39
votes

I'm trying to understand how Python's garbage collector detects circular references. When I look at the documentation, all I see is a statement that circular references are detected, except when the objects involved have a __del__ method.

If this happens, my understanding (possibly faulty) is that the gc module acts as a failsafe by (I assume) walking through all the allocated memory and freeing any unreachable blocks.

How does Python detect & free circular memory references before making use of the gc module?

3
"..but is not guaranteed to collect garbage containing circular references." Say the docs.Joel Cornett
Can you link the page of the documentation that you're referring to?Joel Cornett
I cannot find a license on the linked page, so I'm not sure it would be ok to copy a longer passage from it to SO. And without copying the content, the link wouldn't qualify as an answer.Sven Marnach
I won't write a summary, so go ahead. BTW, I found the link in the Python source code. There are further links to relevant mailing list threads. The basic concept of the garbage collector seems to be unchanged.Sven Marnach

3 Answers

33
votes

How does Python detect & free circular memory references before making use of the gc module?

It doesn't. The gc exists only to detect and free circular references. Non-circular references are handled through refcounting.
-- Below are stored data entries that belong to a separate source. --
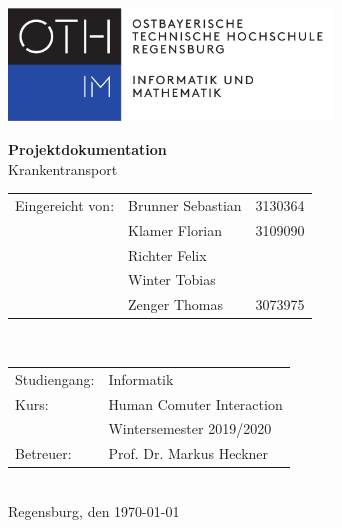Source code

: \documentclass[a4paper, ngerman, 12pt]{scrartcl}
\begin{document}
\begin{titlepage}
\begin{center}
\begin{flushleft}
\includegraphics[height=30mm]{def/OTHR_FakIM_Logo}
\end{flushleft}
\vspace*{3cm}
{\Huge\textbf{Projektdokumentation}}\\
\vspace{1cm}
{\huge Krankentransport}\\
\end{center}
\vspace{\fill}
\begin{normalsize}
\begin{tabular}{p{4cm}p{4cm}p{4cm}}
Eingereicht von:	&Brunner Sebastian		&3130364\\
				&Klamer Florian		&3109090\\
				&Richter Felix			&\\
				&Winter Tobias			&\\
				&Zenger Thomas		&3073975\\
\end{tabular}\\[0.5em]
\begin{tabular}{p{4cm}p{6cm}}
Studiengang:		&Informatik			\\[0.3em]
Kurs:				&Human Comuter Interaction	\\
				&Wintersemester 2019/2020	\\[0.3em]
Betreuer:			&Prof. Dr. Markus Heckner	\\
\end{tabular}\\[3em]
Regensburg, den \today
\end{normalsize}
\vspace{1cm}
\end{titlepage}


\pagestyle{fancy}
\tableofcontents
\newpage

\listoffigures
\newpage

\end{document}
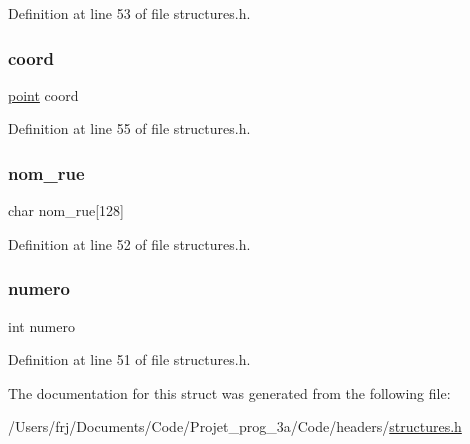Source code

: Definition at line 53 of file structures.\+h.

\hypertarget{structadresse_a16be187ac405f3bb61930a342b444253}{}\label{structadresse_a16be187ac405f3bb61930a342b444253} 
\subsubsection{\texorpdfstring{coord}{coord}}
{\footnotesize\ttfamily \hyperlink{structpoint}{point} coord}



Definition at line 55 of file structures.\+h.

\hypertarget{structadresse_a5aafcf02ad3be5a371655c227684be8e}{}\label{structadresse_a5aafcf02ad3be5a371655c227684be8e} 
\subsubsection{\texorpdfstring{nom\+\_\+rue}{nom\_rue}}
{\footnotesize\ttfamily char nom\+\_\+rue\mbox{[}128\mbox{]}}



Definition at line 52 of file structures.\+h.

\hypertarget{structadresse_a2c30f43104974e72e2809fb4569804b0}{}\label{structadresse_a2c30f43104974e72e2809fb4569804b0} 
\subsubsection{\texorpdfstring{numero}{numero}}
{\footnotesize\ttfamily int numero}



Definition at line 51 of file structures.\+h.



The documentation for this struct was generated from the following file\+:\begin{DoxyCompactItemize}
\item 
/\+Users/frj/\+Documents/\+Code/\+Projet\+\_\+prog\+\_\+3a/\+Code/headers/\hyperlink{structures_8h}{structures.\+h}\end{DoxyCompactItemize}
Now, to see how gc determines the set of objects referenced by any given object, take a look at the gc_get_references function in Modules/gcmodule.c. The relevant bit is:

// Where `obj` is the object who's references we want to find
traverseproc traverse;
if (! PyObject_IS_GC(obj))
    continue;
traverse = Py_TYPE(obj)->tp_traverse;
if (! traverse)
    continue;
if (traverse(obj, (visitproc)referentsvisit, result)) {
    Py_DECREF(result);
    return NULL;
}

The major function here is tp_traverse. Each C-level type defines a tp_traverse function (or in the case of objects which don't hold any references, like str, sets it to NULL). One example of tp_traverse is list_traverse, the traversal function for list:

static int
list_traverse(PyListObject *o, visitproc visit, void *arg)
{
    Py_ssize_t i;

    for (i = Py_SIZE(o); --i >= 0; )
        Py_VISIT(o->ob_item[i]);
    return 0;
}

I see is a statement that circular references are detected, except when the objects involved have a __del__() method.

You are correct — Python's cycle detector can detect and collect cycles unless they contain objects with a __del__ method, as there is no way for the interpreter to safely delete these objects (to get an intuition on why this is, imagine you've got two objects with __del__ methods that reference each other. In which order should they be freed?).

When objects with a __del__ method are involved in a cycle, the garbage collector will stick them in a separate list (accessible through gc.garbage) so that the programmer can manually "deal with" them.

7
votes

I think I found the answer I'm looking for in some links provided by @SvenMarnich in comments to the original question:

Container objects are Python objects that can hold references to other Python objects. Lists, Classes, Tuples etc are container objects; Integers, Strings etc. are not. So, only container objects are at risk for being in a circular reference.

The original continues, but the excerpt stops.